I confess I am guilty of blurring the line between vocational ministers and laity (between those who are compensated for their ministry in a particular church and those who are not). I also admit that I probably have a higher view of the roles and responsibilities of us average, non-professional Christians than most people have. Finally, when you accuse me of believing and teaching that God’s call on the life of a layman is just as high and defining as His call on any professional minister, I am guilty as charged.
But none of that translates into a dim view of pastoral authority…recognizing, of course, that “dim” is a relative term.
I am always a little afraid of a pastor whose entire model of church leadership comes from the Old Testament.

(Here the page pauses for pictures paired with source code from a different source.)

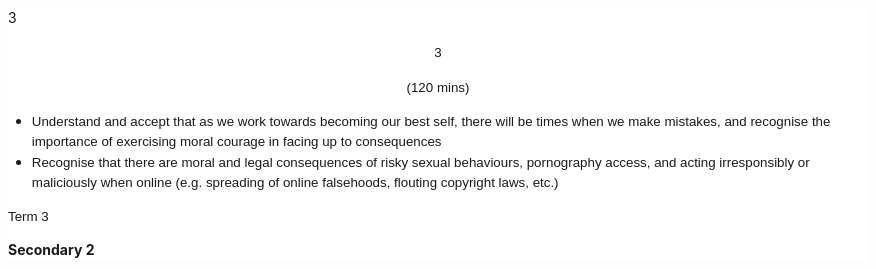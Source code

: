 3</span></td></tr><tr style="box-sizing: inherit; background: rgb(230, 230, 230); height: 278px;"><td style="box-sizing: inherit; padding: 5px 10px; background-color: rgb(255, 255, 255); height: 278px;"><p style="box-sizing: inherit; font-size: 1em; text-align: center;"><span style="box-sizing: inherit; font-family: &quot;trebuchet ms&quot;, geneva, sans-serif; font-size: 10pt;">3</span></p><p style="box-sizing: inherit; font-size: 1em; text-align: center;"><span style="box-sizing: inherit; font-family: &quot;trebuchet ms&quot;, geneva, sans-serif; font-size: 10pt;">(120 mins)</span></p></td><td style="box-sizing: inherit; padding: 5px 10px; background-color: rgb(255, 255, 255); height: 278px;"><ul style="box-sizing: inherit;"><li style="box-sizing: inherit;"><span style="box-sizing: inherit; font-family: &quot;trebuchet ms&quot;, geneva, sans-serif; font-size: 10pt;">Understand and accept that as we work towards becoming our best self, there will be times when we make mistakes, and recognise the importance of exercising moral courage in facing up to consequences</span></li><li style="box-sizing: inherit;"><span style="box-sizing: inherit; font-family: &quot;trebuchet ms&quot;, geneva, sans-serif; font-size: 10pt;">Recognise that there are moral and legal consequences of risky sexual behaviours, pornography access, and acting irresponsibly or maliciously when online (e.g. spreading of online falsehoods, flouting copyright laws, etc.)</span></li></ul></td><td style="box-sizing: inherit; padding: 5px 10px; background-color: rgb(255, 255, 255); text-align: center; height: 278px;"><span style="box-sizing: inherit; font-family: &quot;trebuchet ms&quot;, geneva, sans-serif; font-size: 10pt;">Term 3</span></td></tr></tbody></table>

<b>Secondary 2</b>
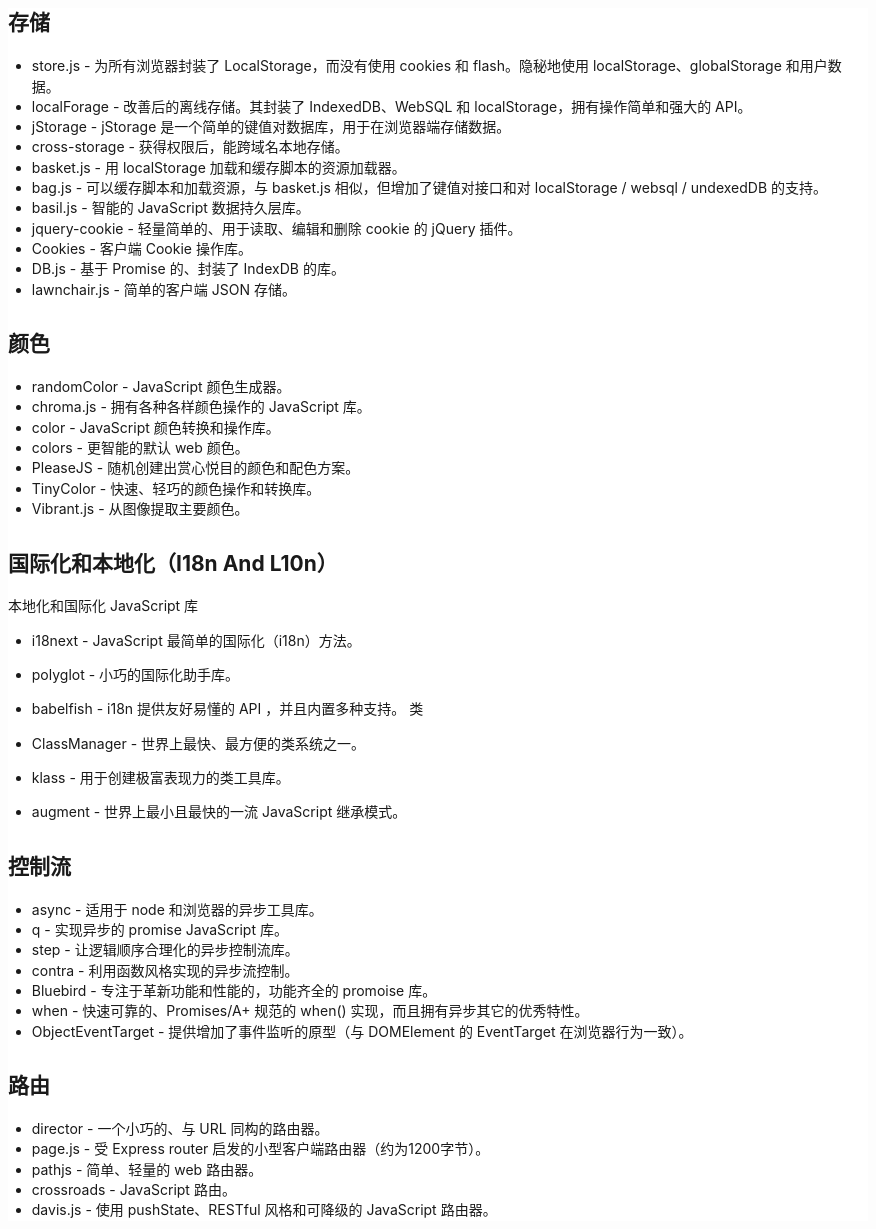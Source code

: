 ## 存储

- store.js  - 为所有浏览器封装了 LocalStorage，而没有使用 cookies 和 flash。隐秘地使用 localStorage、globalStorage 和用户数据。
- localForage  - 改善后的离线存储。其封装了 IndexedDB、WebSQL 和 localStorage，拥有操作简单和强大的 API。
- jStorage  - jStorage 是一个简单的键值对数据库，用于在浏览器端存储数据。
- cross-storage  - 获得权限后，能跨域名本地存储。
- basket.js  - 用 localStorage 加载和缓存脚本的资源加载器。
- bag.js  - 可以缓存脚本和加载资源，与 basket.js 相似，但增加了键值对接口和对 localStorage / websql / undexedDB 的支持。
- basil.js  - 智能的 JavaScript 数据持久层库。
- jquery-cookie  - 轻量简单的、用于读取、编辑和删除 cookie 的 jQuery 插件。
- Cookies  - 客户端 Cookie 操作库。
- DB.js  - 基于 Promise 的、封装了 IndexDB 的库。
- lawnchair.js  - 简单的客户端 JSON 存储。

## 颜色

- randomColor  - JavaScript 颜色生成器。
- chroma.js  - 拥有各种各样颜色操作的 JavaScript 库。
- color  - JavaScript 颜色转换和操作库。
- colors  - 更智能的默认 web 颜色。
- PleaseJS  - 随机创建出赏心悦目的颜色和配色方案。
- TinyColor  - 快速、轻巧的颜色操作和转换库。
- Vibrant.js  - 从图像提取主要颜色。

## 国际化和本地化（I18n And L10n）

本地化和国际化 JavaScript 库

- i18next  - JavaScript 最简单的国际化（i18n）方法。
- polyglot  - 小巧的国际化助手库。
- babelfish  - i18n 提供友好易懂的 API ，并且内置多种支持。
类

- ClassManager  - 世界上最快、最方便的类系统之一。
- klass  - 用于创建极富表现力的类工具库。
- augment  - 世界上最小且最快的一流 JavaScript 继承模式。

## 控制流

- async  - 适用于 node 和浏览器的异步工具库。
- q  - 实现异步的 promise JavaScript 库。
- step  - 让逻辑顺序合理化的异步控制流库。
- contra  - 利用函数风格实现的异步流控制。
- Bluebird  - 专注于革新功能和性能的，功能齐全的 promoise 库。
- when  - 快速可靠的、Promises/A+ 规范的 when() 实现，而且拥有异步其它的优秀特性。
- ObjectEventTarget  - 提供增加了事件监听的原型（与 DOMElement 的 EventTarget 在浏览器行为一致）。

## 路由

- director  - 一个小巧的、与 URL 同构的路由器。
- page.js  - 受 Express router 启发的小型客户端路由器（约为1200字节）。
- pathjs  - 简单、轻量的 web 路由器。
- crossroads  - JavaScript 路由。
- davis.js  - 使用 pushState、RESTful 风格和可降级的 JavaScript 路由器。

When his (and I won’t add the normal “/her” because it’s pretty clear that no female leader in the church could derive her entire model for church leadership from the Old Testament) only illustrations for pastoral leadership are from characters such as Moses or David or Elijah, it tells me some scary things about that pastor. You see, neither Moses nor David nor Elijah had any experience at all leading people who were indwelled by the Spirit of God Himself. So, while those are important leadership (even pastoral) models, they are by no means complete illustrations for leadership in the Age of the Church.
What, then, is pastoral authority in this age? Where does it come from and how does it inform the relationship between pastor and layman?
First, what it is and where it comes from…pastoral authority comes from speaking the Word of God exactly as God gives it to that pastor to speak. When a pastor speaks exactly what God speaks, the authority is present.